#### [Your objective]
For each line of the listing below that contains the string "firstName", copy the line.

═════ Entries shown

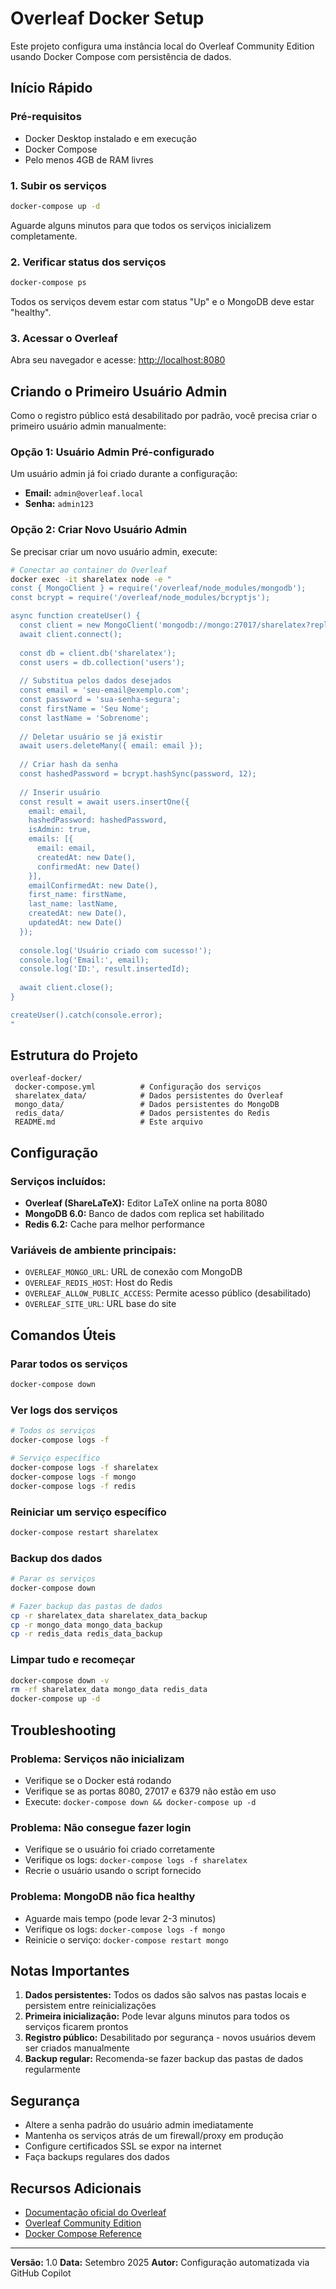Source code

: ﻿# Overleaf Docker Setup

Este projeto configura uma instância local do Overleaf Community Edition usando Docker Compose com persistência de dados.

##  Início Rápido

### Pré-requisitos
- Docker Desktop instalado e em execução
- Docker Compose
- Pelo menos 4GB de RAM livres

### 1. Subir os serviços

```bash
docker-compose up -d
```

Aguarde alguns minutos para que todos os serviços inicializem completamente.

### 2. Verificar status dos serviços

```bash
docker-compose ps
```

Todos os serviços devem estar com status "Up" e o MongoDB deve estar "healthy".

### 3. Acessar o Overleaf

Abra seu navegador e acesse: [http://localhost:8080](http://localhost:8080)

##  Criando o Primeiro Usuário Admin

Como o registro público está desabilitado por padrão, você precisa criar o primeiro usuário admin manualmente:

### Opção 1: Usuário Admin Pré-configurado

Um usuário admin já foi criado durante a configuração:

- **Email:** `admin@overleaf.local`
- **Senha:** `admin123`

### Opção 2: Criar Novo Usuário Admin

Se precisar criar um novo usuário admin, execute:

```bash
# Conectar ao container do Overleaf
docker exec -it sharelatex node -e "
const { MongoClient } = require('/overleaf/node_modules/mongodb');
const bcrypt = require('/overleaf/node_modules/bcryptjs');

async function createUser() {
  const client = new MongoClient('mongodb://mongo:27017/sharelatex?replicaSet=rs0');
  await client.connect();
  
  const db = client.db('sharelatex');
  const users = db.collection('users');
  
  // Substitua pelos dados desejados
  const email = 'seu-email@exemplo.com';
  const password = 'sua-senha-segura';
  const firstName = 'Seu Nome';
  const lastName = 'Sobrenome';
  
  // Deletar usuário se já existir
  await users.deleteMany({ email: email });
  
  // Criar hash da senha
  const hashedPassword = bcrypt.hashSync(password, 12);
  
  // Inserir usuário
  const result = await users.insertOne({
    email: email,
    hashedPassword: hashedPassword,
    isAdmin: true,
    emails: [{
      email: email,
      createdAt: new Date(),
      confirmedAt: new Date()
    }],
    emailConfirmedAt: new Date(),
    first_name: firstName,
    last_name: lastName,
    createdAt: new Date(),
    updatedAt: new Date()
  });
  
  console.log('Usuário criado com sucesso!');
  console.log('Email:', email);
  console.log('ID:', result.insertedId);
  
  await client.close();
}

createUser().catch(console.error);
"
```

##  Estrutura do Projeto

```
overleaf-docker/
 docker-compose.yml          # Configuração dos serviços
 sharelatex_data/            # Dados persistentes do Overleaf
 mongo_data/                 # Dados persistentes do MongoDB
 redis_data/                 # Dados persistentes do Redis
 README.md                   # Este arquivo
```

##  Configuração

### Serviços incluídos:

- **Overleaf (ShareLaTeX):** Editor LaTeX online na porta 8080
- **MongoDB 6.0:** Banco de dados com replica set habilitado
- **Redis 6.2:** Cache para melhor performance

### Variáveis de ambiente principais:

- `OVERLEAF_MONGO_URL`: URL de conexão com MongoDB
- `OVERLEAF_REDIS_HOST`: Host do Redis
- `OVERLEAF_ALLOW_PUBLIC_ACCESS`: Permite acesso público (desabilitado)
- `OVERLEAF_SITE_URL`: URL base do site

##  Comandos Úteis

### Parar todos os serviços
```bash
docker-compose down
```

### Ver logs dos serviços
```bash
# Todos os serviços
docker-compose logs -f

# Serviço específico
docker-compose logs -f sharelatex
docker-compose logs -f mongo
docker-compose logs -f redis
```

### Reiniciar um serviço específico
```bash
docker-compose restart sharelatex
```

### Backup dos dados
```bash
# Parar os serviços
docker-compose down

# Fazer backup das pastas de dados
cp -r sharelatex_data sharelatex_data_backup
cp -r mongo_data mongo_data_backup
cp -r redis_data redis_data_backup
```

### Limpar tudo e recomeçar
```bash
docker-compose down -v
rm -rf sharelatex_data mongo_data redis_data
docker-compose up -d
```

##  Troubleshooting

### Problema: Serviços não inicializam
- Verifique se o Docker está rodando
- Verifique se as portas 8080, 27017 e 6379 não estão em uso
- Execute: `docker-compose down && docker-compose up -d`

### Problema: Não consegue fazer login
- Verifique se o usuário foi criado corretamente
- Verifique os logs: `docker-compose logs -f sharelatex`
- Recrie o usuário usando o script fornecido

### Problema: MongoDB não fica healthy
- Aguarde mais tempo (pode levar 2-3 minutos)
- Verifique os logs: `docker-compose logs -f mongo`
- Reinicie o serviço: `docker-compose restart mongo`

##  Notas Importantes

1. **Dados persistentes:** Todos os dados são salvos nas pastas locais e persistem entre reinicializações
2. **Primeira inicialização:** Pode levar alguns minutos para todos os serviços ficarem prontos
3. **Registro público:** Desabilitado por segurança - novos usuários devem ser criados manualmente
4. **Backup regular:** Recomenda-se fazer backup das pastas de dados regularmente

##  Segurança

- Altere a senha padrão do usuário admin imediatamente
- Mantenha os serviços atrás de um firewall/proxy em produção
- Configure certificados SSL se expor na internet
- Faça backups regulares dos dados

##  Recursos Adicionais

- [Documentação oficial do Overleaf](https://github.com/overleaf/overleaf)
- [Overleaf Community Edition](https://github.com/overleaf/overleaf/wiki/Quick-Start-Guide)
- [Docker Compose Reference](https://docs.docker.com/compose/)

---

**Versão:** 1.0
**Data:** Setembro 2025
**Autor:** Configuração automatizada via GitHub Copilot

══════════

#### [Problem solution]
  const firstName = 'Seu Nome';
    first_name: firstName,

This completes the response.